Efficient multipath vision transformer EMPViT neuralnetwork model architecture.

In the realm of object detection, excessive model complexity can give rise to a host of challenges. Typically, datasets feature a limited number of samples, making data augmentation a time-intensive and resource-heavy aspect of model training. Furthermore, employing transfer learning for small datasets can complicate the training process even further. Large models are often prone to overfitting and instability during training. Given these issues, there is a crucial need to strike a balance between reducing model complexity and maintaining accuracy.

To address these challenges, this paper introduces a newly designed, more efficient model named the Efficient Multipath Vision Transformer (EMPViT). This model is predicated on a single Transformer structure that boasts reduced complexity while still prioritizing high accuracy. The EMPViT model leverages the strengths of the Transformer architecture to ensure a streamlined yet effective approach to object detection, particularly for small fishing boats where conventional models may falter due to the aforementioned issues. This design philosophy not only simplifies the training process but also enhances the practical applicability of the model in real-world scenarios.

Our modifications to the original MPViT model, particularly the reduction of the Transformer three-path module, have significantly improved the performance of the EMPViT model. By consolidating multi-scale features into a single-path Transformer module, the EMPViT model demonstrates enhanced classification capabilities with faster training speeds and greater accuracy. This adaptation indicates that integrating multi-scale features into a single Transformer pathway is an effective strategy.

To further explore the potential of the EMPViT framework, we developed three distinct versions of the model, each varying in complexity and depth:

  1. (1)

    EMPViT-Base(*M): The baseline model that establishes the core architecture.

  2. (2)

    EMPViT-Base+: This version includes an additional two layers of EMS-PatchEmbedded and two EMP-Transformer modules, designed to enhance the model’s feature extraction and processing capabilities.

  3. (3)

    EMPViT-Base++: The most complex version, incorporating four layers of EMS-PatchEmbedded and four layers of EMP-Transformer modules, aiming for even more refined feature integration and classification performance.

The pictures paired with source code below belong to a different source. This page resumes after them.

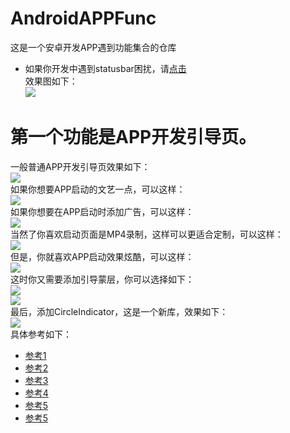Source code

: # AndroidAPPFunc
这是一个安卓开发APP遇到功能集合的仓库<br>
* 如果你开发中遇到statusbar困扰，请[点击](https://github.com/xumorden/AndroidAPPFunc/blob/master/SystemBar/README.md)<br>
效果图如下：<br>
![](https://github.com/xumorden/AndroidAPPFunc/blob/master/image/bar4pic.jpg)<br>
# 第一个功能是APP开发引导页。
一般普通APP开发引导页效果如下：<br>
![](https://github.com/xumorden/AndroidAPPFunc/blob/master/GIFView/1.gif)<br>
如果你想要APP启动的文艺一点，可以这样：<br>
![](https://github.com/xumorden/AndroidAPPFunc/blob/master/GIFView/2.gif)<br>
如果你想要在APP启动时添加广告，可以这样：<br>
![](https://github.com/xumorden/AndroidAPPFunc/blob/master/GIFView/3.gif)<br>
当然了你喜欢启动页面是MP4录制，这样可以更适合定制，可以这样：<br>
![](https://github.com/xumorden/AndroidAPPFunc/blob/master/GIFView/4.gif)<br>
但是，你就喜欢APP启动效果炫酷，可以这样：<br>
![](https://github.com/xumorden/AndroidAPPFunc/blob/master/GIFView/5.gif)<br>
这时你又需要添加引导蒙层，你可以选择如下：<br>
![](https://github.com/xumorden/AndroidAPPFunc/blob/master/image/img1.png)<br>
![](https://github.com/xumorden/AndroidAPPFunc/blob/master/image/img1.png)<br>
最后，添加CircleIndicator，这是一个新库，效果如下：<br>
![](https://github.com/xumorden/AndroidAPPFunc/blob/master/GIFView/6.gif)<br>
具体参考如下：<br>
* [参考1](https://github.com/lingyunzhu/WelcomPage)<br>
* [参考2](https://github.com/jkyeo/Android-SplashView)<br>
* [参考3](https://github.com/KobeGong/UberSplash)<br>
* [参考4](https://github.com/JeasonWong/Particle)<br>
* [参考5](https://github.com/binIoter/GuideView)<br>
* [参考5](https://github.com/ongakuer/CircleIndicator)<br>
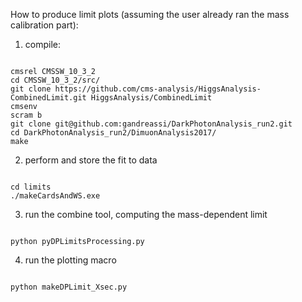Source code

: How to produce limit plots (assuming the user already ran the mass calibration part):

1) compile:
<pre><code>
cmsrel CMSSW_10_3_2
cd CMSSW_10_3_2/src/
git clone https://github.com/cms-analysis/HiggsAnalysis-CombinedLimit.git HiggsAnalysis/CombinedLimit
cmsenv
scram b
git clone git@github.com:gandreassi/DarkPhotonAnalysis_run2.git
cd DarkPhotonAnalysis_run2/DimuonAnalysis2017/
make
</code></pre>

2) perform and store the fit to data
<pre><code>
cd limits
./makeCardsAndWS.exe 
</code></pre>

3) run the combine tool, computing the mass-dependent limit
<pre><code>
python pyDPLimitsProcessing.py <year>
</code></pre>

4) run the plotting macro
<pre><code>
python makeDPLimit_Xsec.py <year>
</code></pre>

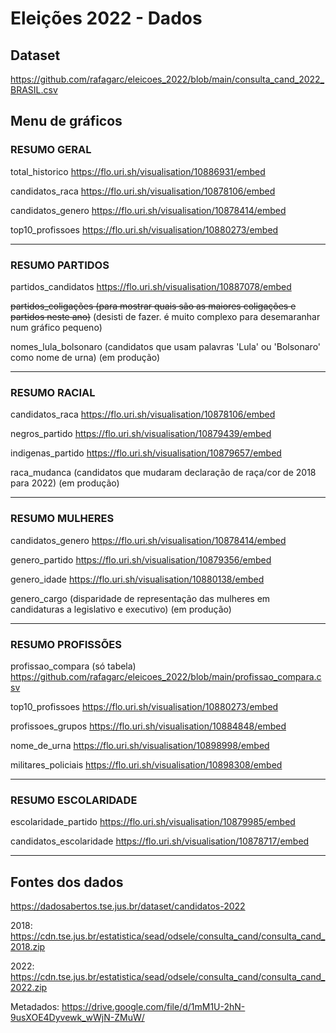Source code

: # Eleições 2022 - Dados

## Dataset

https://github.com/rafagarc/eleicoes_2022/blob/main/consulta_cand_2022_BRASIL.csv

## Menu de gráficos

### RESUMO GERAL

total_historico
https://flo.uri.sh/visualisation/10886931/embed

candidatos_raca
https://flo.uri.sh/visualisation/10878106/embed

candidatos_genero
https://flo.uri.sh/visualisation/10878414/embed

top10_profissoes
https://flo.uri.sh/visualisation/10880273/embed

---

### RESUMO PARTIDOS

partidos_candidatos
https://flo.uri.sh/visualisation/10887078/embed

~~partidos_coligações (para mostrar quais são as maiores coligações e partidos neste ano)~~
(desisti de fazer. é muito complexo para desemaranhar num gráfico pequeno)

nomes_lula_bolsonaro (candidatos que usam palavras 'Lula' ou 'Bolsonaro' como nome de urna)
(em produção)

---

### RESUMO RACIAL

candidatos_raca
https://flo.uri.sh/visualisation/10878106/embed

negros_partido
https://flo.uri.sh/visualisation/10879439/embed

indigenas_partido
https://flo.uri.sh/visualisation/10879657/embed

raca_mudanca (candidatos que mudaram declaração de raça/cor de 2018 para 2022)
(em produção)

---

### RESUMO MULHERES

candidatos_genero
https://flo.uri.sh/visualisation/10878414/embed

genero_partido
https://flo.uri.sh/visualisation/10879356/embed

genero_idade
https://flo.uri.sh/visualisation/10880138/embed

genero_cargo (disparidade de representação das mulheres em candidaturas a legislativo e executivo)
(em produção)

----

### RESUMO PROFISSÕES

profissao_compara (só tabela)
https://github.com/rafagarc/eleicoes_2022/blob/main/profissao_compara.csv

top10_profissoes
https://flo.uri.sh/visualisation/10880273/embed

profissoes_grupos
https://flo.uri.sh/visualisation/10884848/embed

nome_de_urna
https://flo.uri.sh/visualisation/10898998/embed

militares_policiais
https://flo.uri.sh/visualisation/10898308/embed

---

### RESUMO ESCOLARIDADE

escolaridade_partido
https://flo.uri.sh/visualisation/10879985/embed

candidatos_escolaridade
https://flo.uri.sh/visualisation/10878717/embed

---

## Fontes dos dados

https://dadosabertos.tse.jus.br/dataset/candidatos-2022

2018: https://cdn.tse.jus.br/estatistica/sead/odsele/consulta_cand/consulta_cand_2018.zip

2022: https://cdn.tse.jus.br/estatistica/sead/odsele/consulta_cand/consulta_cand_2022.zip

Metadados: https://drive.google.com/file/d/1mM1U-2hN-9usXOE4Dyvewk_wWjN-ZMuW/
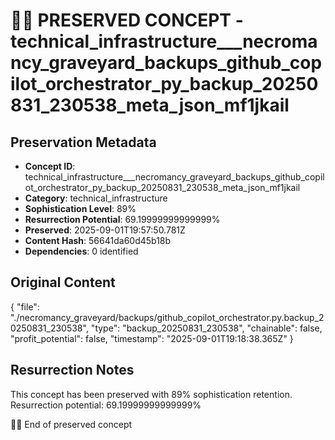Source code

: # 🏴‍☠️ PRESERVED CONCEPT - technical_infrastructure___necromancy_graveyard_backups_github_copilot_orchestrator_py_backup_20250831_230538_meta_json_mf1jkail

## Preservation Metadata
- **Concept ID**: technical_infrastructure___necromancy_graveyard_backups_github_copilot_orchestrator_py_backup_20250831_230538_meta_json_mf1jkail
- **Category**: technical_infrastructure
- **Sophistication Level**: 89%
- **Resurrection Potential**: 69.19999999999999%
- **Preserved**: 2025-09-01T19:57:50.781Z
- **Content Hash**: 56641da60d45b18b
- **Dependencies**: 0 identified

## Original Content

{
  "file": "./necromancy_graveyard/backups/github_copilot_orchestrator.py.backup_20250831_230538",
  "type": "backup_20250831_230538",
  "chainable": false,
  "profit_potential": false,
  "timestamp": "2025-09-01T19:18:38.365Z"
}

## Resurrection Notes
This concept has been preserved with 89% sophistication retention.
Resurrection potential: 69.19999999999999%

🏴‍☠️ End of preserved concept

All versions of the EMPViT model employ eight Transformer encoder heads, enabling efficient data processing and feature extraction across different scales. The varying layers and modules in each version are tailored to accommodate different levels of computational resources and performance requirements. Detailed specifications and performance metrics of each EMPViT model version are provided in Table 1, facilitating a comprehensive comparison and analysis of their effectiveness in practical applications.

Table 1 EMPViT model version configuration.

Efficiency multi-scale patch embedding

To address the challenge of overfitting due to the small sample size in small fishing boat datasets, it is crucial to reduce the complexity of the model. Our approach leverages a multi-level Transformer architecture with low complexity, where we eliminate all redundant Transformer structures from the original model and introduce an efficient multi-scale patch embedding module. This module uses various convolution embedding layers—specifically 3 × 3, 5 × 5, and 7 × 7—to integrate the convolution results of different sizes into the Transformer structure through patching.

To optimize the utilization of both fine-grained and coarse-grained visual tokens, we employ a convolution operation with overlapping patches, similar to techniques used in CNN34 and CvT35. The convolutional patch embedding layer is designed to adjust the token sequence length by varying the stride length and the amount of padding, enabling it to produce feature outputs of the same size across different patch sizes. As depicted in Fig. 7, this method generates visual tokens of uniform sequence length, with patch sizes of 3 × 3, 5 × 5, and 7 × 7.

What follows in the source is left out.